In February, the Supreme Court will hear on appeal what many consider to be among the most important cases that speaks to the constitutionality of political speech in recent times, Holder v. Humanitarian Law Project.
And, in light of the failed attempt to blow up a Northwest jetliner heading from Amsterdam to Detroit on Christmas day, it will be a test of the strength of the Bill of Rights, and even more important that the First Amendment prevail.
The plaintiff in the case, Humanitarian Law Project, is a human rights group that often consults with the United Nations, and that has in the past assisted the Kurdistan Workers’ Party, as well as the Liberation Tigers of Tamil Eela. They, along with administrative law judges and others, have had their right to free association challenged under legislation that dates back to Newt Gingrich’s Contract with America, and the mid-1990’s, in the aftermath of the Oklahoma City bombing; legislation that was signed into law by then President Bill Clinton.

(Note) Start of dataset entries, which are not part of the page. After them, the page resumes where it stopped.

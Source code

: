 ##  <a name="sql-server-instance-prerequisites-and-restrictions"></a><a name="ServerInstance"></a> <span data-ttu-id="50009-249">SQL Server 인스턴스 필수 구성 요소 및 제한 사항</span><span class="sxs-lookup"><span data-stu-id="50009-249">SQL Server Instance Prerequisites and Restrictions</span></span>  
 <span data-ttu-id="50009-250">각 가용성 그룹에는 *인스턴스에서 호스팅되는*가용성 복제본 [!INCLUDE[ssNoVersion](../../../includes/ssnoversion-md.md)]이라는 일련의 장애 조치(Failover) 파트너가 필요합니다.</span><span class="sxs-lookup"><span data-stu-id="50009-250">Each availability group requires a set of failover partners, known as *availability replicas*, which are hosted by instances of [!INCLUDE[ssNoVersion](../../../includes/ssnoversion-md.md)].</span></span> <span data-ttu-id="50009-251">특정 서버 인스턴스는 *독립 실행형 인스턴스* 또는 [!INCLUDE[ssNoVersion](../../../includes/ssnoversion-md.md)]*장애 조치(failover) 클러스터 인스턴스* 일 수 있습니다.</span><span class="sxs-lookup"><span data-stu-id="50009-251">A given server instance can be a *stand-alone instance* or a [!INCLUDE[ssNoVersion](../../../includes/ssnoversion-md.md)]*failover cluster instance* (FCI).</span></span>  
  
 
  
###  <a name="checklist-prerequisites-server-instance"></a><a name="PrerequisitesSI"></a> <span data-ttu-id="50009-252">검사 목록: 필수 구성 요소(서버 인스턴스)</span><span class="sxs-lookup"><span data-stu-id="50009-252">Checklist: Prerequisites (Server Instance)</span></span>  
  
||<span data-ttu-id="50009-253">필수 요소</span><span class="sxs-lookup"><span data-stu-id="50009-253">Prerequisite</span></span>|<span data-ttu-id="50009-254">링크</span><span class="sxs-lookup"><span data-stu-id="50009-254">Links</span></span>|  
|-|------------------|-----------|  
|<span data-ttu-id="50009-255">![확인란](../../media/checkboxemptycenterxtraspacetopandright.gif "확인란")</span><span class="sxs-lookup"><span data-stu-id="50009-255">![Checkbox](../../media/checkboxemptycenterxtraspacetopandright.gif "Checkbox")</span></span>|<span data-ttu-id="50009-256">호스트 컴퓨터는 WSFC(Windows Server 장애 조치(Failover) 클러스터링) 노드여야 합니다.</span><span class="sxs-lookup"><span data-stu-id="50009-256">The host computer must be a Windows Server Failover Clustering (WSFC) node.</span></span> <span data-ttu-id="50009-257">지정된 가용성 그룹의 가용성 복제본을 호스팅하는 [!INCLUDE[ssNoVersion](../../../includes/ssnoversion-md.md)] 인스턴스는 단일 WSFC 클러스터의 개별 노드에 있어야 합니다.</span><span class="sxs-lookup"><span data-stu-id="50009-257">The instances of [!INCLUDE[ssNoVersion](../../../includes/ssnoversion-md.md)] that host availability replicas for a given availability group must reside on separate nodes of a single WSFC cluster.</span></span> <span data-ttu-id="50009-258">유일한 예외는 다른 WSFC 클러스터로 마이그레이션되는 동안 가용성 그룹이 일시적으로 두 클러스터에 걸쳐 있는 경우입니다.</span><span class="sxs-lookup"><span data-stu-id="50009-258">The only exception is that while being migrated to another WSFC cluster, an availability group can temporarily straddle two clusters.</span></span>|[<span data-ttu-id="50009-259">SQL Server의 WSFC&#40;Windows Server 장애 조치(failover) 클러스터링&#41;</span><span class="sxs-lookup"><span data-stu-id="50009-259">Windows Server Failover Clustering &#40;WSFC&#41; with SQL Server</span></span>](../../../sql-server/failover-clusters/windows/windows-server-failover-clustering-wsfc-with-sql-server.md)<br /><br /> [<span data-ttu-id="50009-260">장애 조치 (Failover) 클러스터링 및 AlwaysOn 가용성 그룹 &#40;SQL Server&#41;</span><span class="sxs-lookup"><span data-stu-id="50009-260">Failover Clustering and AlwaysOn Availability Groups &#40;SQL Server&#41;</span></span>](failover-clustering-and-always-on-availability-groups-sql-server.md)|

The “Anti-Terrorism and Effective Death Penalty Act” was unmistakeably every inch a bipartisan effort, and is easily recognizable as the precursor to the USA Patriot Act. The objective of AEDPA was to cut off all sources of material assistance to any groups the State Department deems to be sources of international terror.
According to Free Expression Policy Project, the measure empowers the State Department to construct a list of “foreign terrorist organizations,” and criminalize any “material support” to these groups. While parts of the law were struck down several times by federal courts, plaintiffs in Holder v. Humanitarian Law Project are taking legislation that has had the chilling effect of derailing the First Amendment all the way to the Supreme Court.
So, on February 23rd, the highest court in the land will get to decide whether any of the four provisions of AEDPA constitute criminal activity. The penalty for being convicted of providing material support to a State Department blacklisted group can be as much as fifteen years behind bars. The definition of terrorism is said to be simply “any actual or threatened use of a weapon against people or property.”
Two years ago, an appeals court found much of the law o be “unconstitutionally vague,” and it will soon be the Supreme’s turn up at bat to hear a challenge to a measure that, in the words of attorney for the plaintiffs, is “so sweeping that it treats human rights advocates as criminal terrorists…and makes advocating human rights or other lawful, peaceable activity a crime simply because it is done for the benefit of, or in conjunction with, a group the Secretary of State has blacklisted.”
Apart from the Carter Center, Human Rights Watch, and coalitions of sociologists and anthropologists, Humanitarian Law Project has another interesting friend.. A group calling itself “Victims of the McCarthy Era,” with 32 members many of whom were either themselves blacklisted and/or incarcerated during the 1950’s, or had family members blacklisted, for their guilt by association with the Communist Party, has signed onto an amicus brief, and urges that the Supreme Court follow an earlier ruling, Scales v. United States, that suggests “material support” bans must apply only to those who specifically support a group’s illegal activities.
When President Obama speaks of threats posed by al Qaeda and what he calls “its affiliates,” he invites not only fear and rancor, like his predecessor George W. Bush, but he’s essentially comparing political organizations with corporate franchises. Surely, al Qaeda is not the terrorist equivalent of MacDonald’s.
The dangers of seeing any one group as if it were an apocalyptic octapus with wide, and unambiguous tentacles, far outweigh any benefits. Any effort that has as its mission the prevention of human rights abuse, and discrimination must not be silenced in the name of making the world safe from terrorism. Indeed, to silence free speech is a form of terrorism, an act of violence against independent thought.
We urge the Supreme Court to uphold the ruling of a federal court and, in effect, nullify any legislation that is “unconstitutionally vague,” that confers upon human rights activists guilt by association, and that criminalizes political speech.